Günther Maria Halmer & Jutta Speidel auf Dickens Spuren: Christmas im Penthouse

Foto: Degeto / Reiner Bajo
Foto Tilmann P. Gangloff

„Oh Tannenbaum“ ist eine gut konstruierte, lebenskluge Ensemblegeschichte, deren Figuren vom Schicksal an einem Ort zusammengeführt werden: im Penthouse eines Misanthropen und Weihnachtsekels. „Oh Tannenbaum“ erzählt eine heitere, herzerwärmende Geschichte mit Schauspielern, denen man gern zuschaut. Der von Matthias Tiefenbacher gekonnt leicht inszenierte Weihnachtsfilm lebt von starken Kontrasten und Günther Maria Halmer!

Günther Maria Halmer darf alle Register eines Misanthropen ziehen, dem das Fest der Liebe ein Gräuel ist, weil er schon seit Jahren keine Liebe mehr erlebt hat. „Oh Tannenbaum“ ist eine Ensemblegeschichte: Im Berliner Wohnhaus des grimmigen Anwalts Wagner ist ein Wasserrohr gebrochen. Weil die unteren Etagen unter Wasser stehen, flüchten die Bewohner mit Sack, Pack und Weihnachtsbaum in Wagners Penthouse.

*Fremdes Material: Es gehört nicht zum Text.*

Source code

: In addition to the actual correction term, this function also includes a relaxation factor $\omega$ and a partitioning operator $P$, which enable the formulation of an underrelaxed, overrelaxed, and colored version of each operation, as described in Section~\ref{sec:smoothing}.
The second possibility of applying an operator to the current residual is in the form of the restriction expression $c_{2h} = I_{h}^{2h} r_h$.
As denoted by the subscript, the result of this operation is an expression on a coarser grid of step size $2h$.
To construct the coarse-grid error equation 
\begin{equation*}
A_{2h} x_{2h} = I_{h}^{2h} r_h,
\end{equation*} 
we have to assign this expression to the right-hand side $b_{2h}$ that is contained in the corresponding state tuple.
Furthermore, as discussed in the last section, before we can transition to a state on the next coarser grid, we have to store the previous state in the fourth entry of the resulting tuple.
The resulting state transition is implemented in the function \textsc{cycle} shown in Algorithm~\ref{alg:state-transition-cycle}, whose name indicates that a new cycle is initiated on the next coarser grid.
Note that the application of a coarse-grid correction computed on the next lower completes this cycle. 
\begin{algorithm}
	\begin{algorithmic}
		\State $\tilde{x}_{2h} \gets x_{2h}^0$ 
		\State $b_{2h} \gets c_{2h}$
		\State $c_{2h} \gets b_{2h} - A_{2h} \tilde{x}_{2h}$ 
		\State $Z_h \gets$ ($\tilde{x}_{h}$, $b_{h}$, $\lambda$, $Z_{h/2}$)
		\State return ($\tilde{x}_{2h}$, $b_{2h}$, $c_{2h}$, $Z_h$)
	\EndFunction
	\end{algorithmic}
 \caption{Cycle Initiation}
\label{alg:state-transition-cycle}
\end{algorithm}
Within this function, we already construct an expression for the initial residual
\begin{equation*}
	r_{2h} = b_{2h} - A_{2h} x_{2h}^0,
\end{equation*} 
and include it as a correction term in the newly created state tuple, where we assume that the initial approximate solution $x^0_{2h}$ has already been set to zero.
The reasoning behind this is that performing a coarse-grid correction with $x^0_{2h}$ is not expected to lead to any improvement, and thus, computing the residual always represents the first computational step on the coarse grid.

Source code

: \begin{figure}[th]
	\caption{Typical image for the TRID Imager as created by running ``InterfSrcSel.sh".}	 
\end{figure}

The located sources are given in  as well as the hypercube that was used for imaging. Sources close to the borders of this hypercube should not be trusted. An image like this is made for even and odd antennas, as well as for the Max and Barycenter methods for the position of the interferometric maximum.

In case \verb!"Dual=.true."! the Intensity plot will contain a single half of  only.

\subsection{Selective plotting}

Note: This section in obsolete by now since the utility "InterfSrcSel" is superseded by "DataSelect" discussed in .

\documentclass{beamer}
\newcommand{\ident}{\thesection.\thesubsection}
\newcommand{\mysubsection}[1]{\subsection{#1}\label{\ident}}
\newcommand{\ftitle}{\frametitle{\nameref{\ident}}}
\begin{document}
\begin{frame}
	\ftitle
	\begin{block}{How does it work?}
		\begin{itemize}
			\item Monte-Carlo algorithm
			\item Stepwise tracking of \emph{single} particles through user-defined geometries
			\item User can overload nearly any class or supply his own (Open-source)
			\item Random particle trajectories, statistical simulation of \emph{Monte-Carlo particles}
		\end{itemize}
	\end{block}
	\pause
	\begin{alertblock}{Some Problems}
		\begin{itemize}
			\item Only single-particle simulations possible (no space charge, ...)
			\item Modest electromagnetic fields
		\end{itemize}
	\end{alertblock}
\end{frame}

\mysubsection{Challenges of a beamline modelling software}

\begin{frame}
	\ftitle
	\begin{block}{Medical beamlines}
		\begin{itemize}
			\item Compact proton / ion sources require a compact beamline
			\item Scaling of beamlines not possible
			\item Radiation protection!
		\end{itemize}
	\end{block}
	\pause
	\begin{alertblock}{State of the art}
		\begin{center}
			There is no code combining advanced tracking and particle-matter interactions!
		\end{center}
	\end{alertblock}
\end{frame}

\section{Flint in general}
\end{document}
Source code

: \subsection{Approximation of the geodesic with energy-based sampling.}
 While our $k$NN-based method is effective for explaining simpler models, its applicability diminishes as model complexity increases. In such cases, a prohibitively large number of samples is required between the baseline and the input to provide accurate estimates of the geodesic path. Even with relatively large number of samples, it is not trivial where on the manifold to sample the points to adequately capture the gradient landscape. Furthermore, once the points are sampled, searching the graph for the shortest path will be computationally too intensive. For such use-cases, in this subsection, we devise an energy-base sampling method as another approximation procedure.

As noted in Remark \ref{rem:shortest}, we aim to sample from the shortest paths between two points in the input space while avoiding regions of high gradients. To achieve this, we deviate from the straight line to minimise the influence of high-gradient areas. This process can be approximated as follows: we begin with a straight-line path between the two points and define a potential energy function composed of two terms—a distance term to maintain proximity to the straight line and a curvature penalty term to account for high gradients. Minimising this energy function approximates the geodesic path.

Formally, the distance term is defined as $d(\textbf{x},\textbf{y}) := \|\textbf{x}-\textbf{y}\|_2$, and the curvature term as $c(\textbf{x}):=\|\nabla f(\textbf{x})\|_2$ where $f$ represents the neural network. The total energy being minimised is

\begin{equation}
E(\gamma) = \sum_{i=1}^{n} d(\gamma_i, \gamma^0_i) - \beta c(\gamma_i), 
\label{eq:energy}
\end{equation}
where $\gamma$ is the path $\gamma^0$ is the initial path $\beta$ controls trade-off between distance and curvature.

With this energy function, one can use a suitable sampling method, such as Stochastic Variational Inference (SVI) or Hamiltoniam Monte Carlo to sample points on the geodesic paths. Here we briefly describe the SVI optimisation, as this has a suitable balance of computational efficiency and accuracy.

Der ruft prompt die Polizei, doch Mieterin Rita tischt den Beamten ein derart dreistes Märchen auf, dass sie voller Verständnis wieder abziehen. Obwohl der Griesgram sein Bestes versucht, sind seine Mitmenschen nett zu ihm. Widerwillig taut er dank Ritas Hartnäckigkeit nach und nach auf. Sie bringt ihn sogar dazu, für eine alleinerziehende Mutter dreier Kinder den Weihnachtsmann zu spielen. Einmal beseelt, holt er auch noch einen lebensmüden jungen Mann vom Dach.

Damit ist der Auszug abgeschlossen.